There are some excellent books on investing and many bad ones. For someone who is just beggining to learn, I would recommend "A Random Walk Down Wall Street" by Burton Malkiel or any of Peter Lynch's books.

adios
04-25-2003, 02:34 PM
There are more than a few people who feel that the QQQ, SPY and DIA (symbols for Nasdaq 100, S&P 500, and Dow Jones Industrials exchange traded funds respectively) are way overvalued so perhaps you might consider selling them short (half kidding). I know the replies will be that the long term bias to the stock market is up but that's over a period of many, many years. If I can get a link to a graph showing the markets long term history and why this might be true i.e. the indexes are overvalued I'll post a link to it. There have been long periods of time where the market moved sideways to down. Also I believe that bonds have outperformed stocks since the late 90's. So I'm kind of at a loss why the blanket advice seems to be buy an index. I particularly wonder about the QQQ where by any measure that I can think of, it's not cheap. With the economic numbers that are coming out (1st qtr GDP and employment) I can't see a big pickup in business investment spending happening anytime soon as this is what it take to drive NASDAQ company earnings higher. I'll concede that companies have done a fair amount of cost cutting in many areas but top line growth seems pretty bad to me. I don't see where they, the indexes, are particularly cheap. That's not the aggressive approach that I believe JV was looking for. Any comments scalf, wildbill, ray, and Mark?

gunbuster
04-26-2003, 12:25 AM
$15K is a good amount to invest. First things first, don't invest it all in one shot. Don't time the market, instead, invest it in chunks over the year. This way, if the market drops, you'll take advantage of the dollar cost averaging. If it goes up, well, you've gained anyway.

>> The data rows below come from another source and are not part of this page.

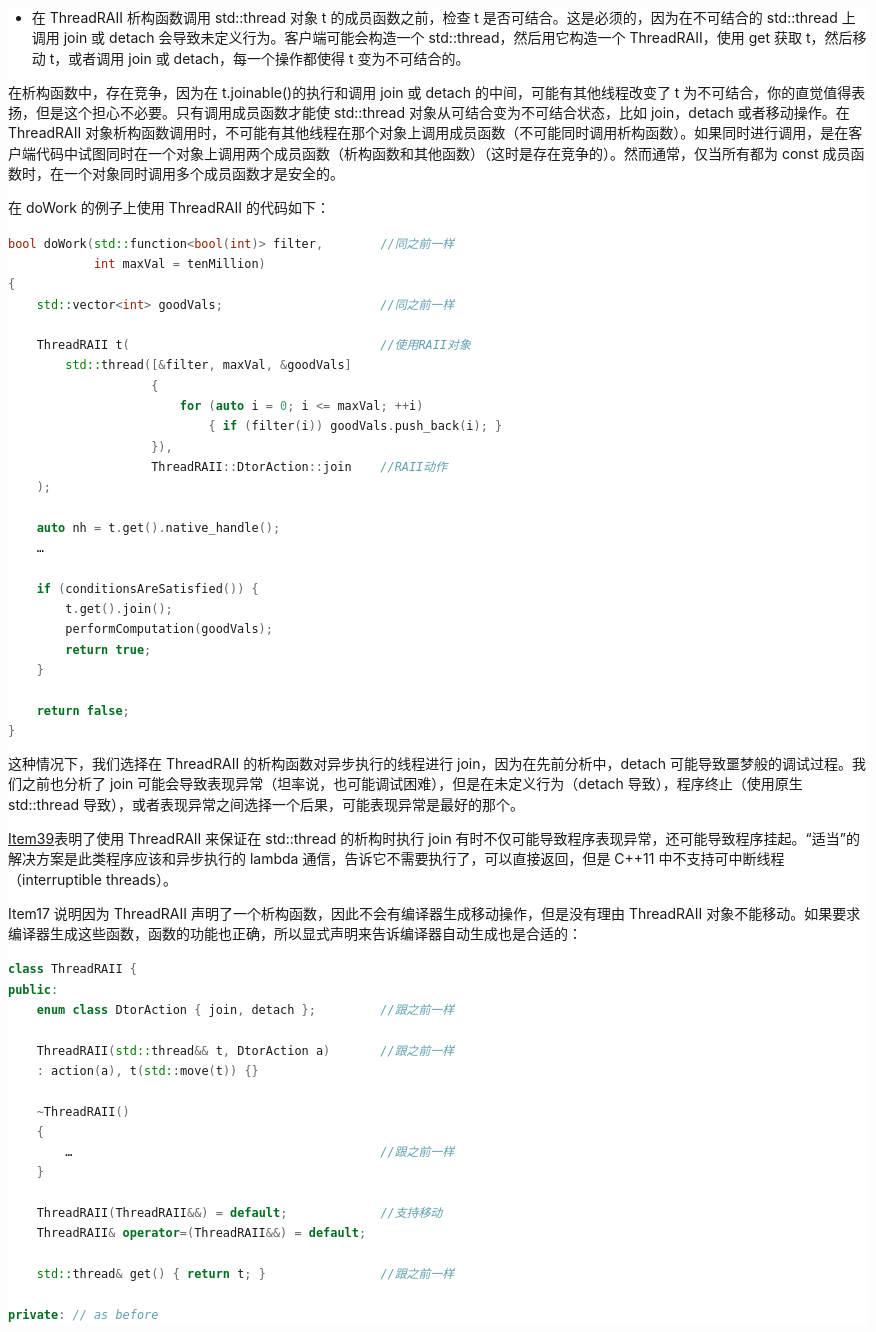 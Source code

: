 - 在 ThreadRAII 析构函数调用 std::thread 对象 t 的成员函数之前，检查 t 是否可结合。这是必须的，因为在不可结合的 std::thread 上调用 join 或 detach 会导致未定义行为。客户端可能会构造一个 std::thread，然后用它构造一个 ThreadRAII，使用 get 获取 t，然后移动 t，或者调用 join 或 detach，每一个操作都使得 t 变为不可结合的。

在析构函数中，存在竞争，因为在 t.joinable()的执行和调用 join 或 detach 的中间，可能有其他线程改变了 t 为不可结合，你的直觉值得表扬，但是这个担心不必要。只有调用成员函数才能使 std::thread 对象从可结合变为不可结合状态，比如 join，detach 或者移动操作。在 ThreadRAII 对象析构函数调用时，不可能有其他线程在那个对象上调用成员函数（不可能同时调用析构函数）。如果同时进行调用，是在客户端代码中试图同时在一个对象上调用两个成员函数（析构函数和其他函数）（这时是存在竞争的）。然而通常，仅当所有都为 const 成员函数时，在一个对象同时调用多个成员函数才是安全的。

在 doWork 的例子上使用 ThreadRAII 的代码如下：

```cpp
bool doWork(std::function<bool(int)> filter,        //同之前一样
            int maxVal = tenMillion)
{
    std::vector<int> goodVals;                      //同之前一样

    ThreadRAII t(                                   //使用RAII对象
        std::thread([&filter, maxVal, &goodVals]
                    {
                        for (auto i = 0; i <= maxVal; ++i)
                            { if (filter(i)) goodVals.push_back(i); }
                    }),
                    ThreadRAII::DtorAction::join    //RAII动作
    );

    auto nh = t.get().native_handle();
    …

    if (conditionsAreSatisfied()) {
        t.get().join();
        performComputation(goodVals);
        return true;
    }

    return false;
}
```

这种情况下，我们选择在 ThreadRAII 的析构函数对异步执行的线程进行 join，因为在先前分析中，detach 可能导致噩梦般的调试过程。我们之前也分析了 join 可能会导致表现异常（坦率说，也可能调试困难），但是在未定义行为（detach 导致），程序终止（使用原生 std::thread 导致），或者表现异常之间选择一个后果，可能表现异常是最好的那个。

[Item39](#item-39考虑对于单次事件通信使用-void)表明了使用 ThreadRAII 来保证在 std::thread 的析构时执行 join 有时不仅可能导致程序表现异常，还可能导致程序挂起。“适当”的解决方案是此类程序应该和异步执行的 lambda 通信，告诉它不需要执行了，可以直接返回，但是 C++11 中不支持可中断线程（interruptible threads）。

Item17 说明因为 ThreadRAII 声明了一个析构函数，因此不会有编译器生成移动操作，但是没有理由 ThreadRAII 对象不能移动。如果要求编译器生成这些函数，函数的功能也正确，所以显式声明来告诉编译器自动生成也是合适的：

```cpp
class ThreadRAII {
public:
    enum class DtorAction { join, detach };         //跟之前一样

    ThreadRAII(std::thread&& t, DtorAction a)       //跟之前一样
    : action(a), t(std::move(t)) {}

    ~ThreadRAII()
    {
        …                                           //跟之前一样
    }

    ThreadRAII(ThreadRAII&&) = default;             //支持移动
    ThreadRAII& operator=(ThreadRAII&&) = default;

    std::thread& get() { return t; }                //跟之前一样

private: // as before
```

Real investing happens with measured risk and occurs over a long period of time. Anything else is gambling.

One thing you should consider, if its available to you, is to take advantage of 401k or other retirement plans that are available to you. Especially if the company will match. That's like getting an instant return right there!

GeorgeF
04-26-2003, 09:24 PM
I suggest that you get a subscription to the Wall street journal and read "a random walk down wall street" (probably at your library).
also:
www.berkshirehathaway.com (http://www.berkshirehathaway.com) (letters to shareholders)
www.realmoney.com (http://www.realmoney.com) (subscription)
www.andrewtobias.com (http://www.andrewtobias.com)
www.fallstreet.com (http://www.fallstreet.com) (subscription)
www.forbes.com (http://www.forbes.com)
www.fortune.com (http://www.fortune.com)

As to your $15K a no load bond fund from www.vanguard.com (http://www.vanguard.com) might be a good idea for a year or so until you have an idea as to what's going on. I personally have most of my money in bond funds GIM FAX FCO TEI vanguard TIPS. I am betting that the dollar and interest rates will decline. If the economy falls apart and you use your 15k to buy a foreclosed property; you may even make your fortune that way.

Another thing to think about is every hour you spend investing you could be earning money. Trying to turn 15k into a fortune will likely take alot of time that you could have spent earning money and cost you your 15k.

Finally if you are 23 you have many years ahea of you. The best investment may be in yourself. Think about what you would need to get a promotion where you work. Would better clothes/style make you look more promotable? Would buying the right people drinks after work help? How about one of those http://www.dale-carnegie.com/ courses? I don't know, only you do. My guess is that 15k spent in the right ways at 23 could return a million $ over your lifetime easily.

"but if I lost every penny of it, it wouldn't change my lifestyle."

If you really believe that you are either a "trust fund kid" or naive.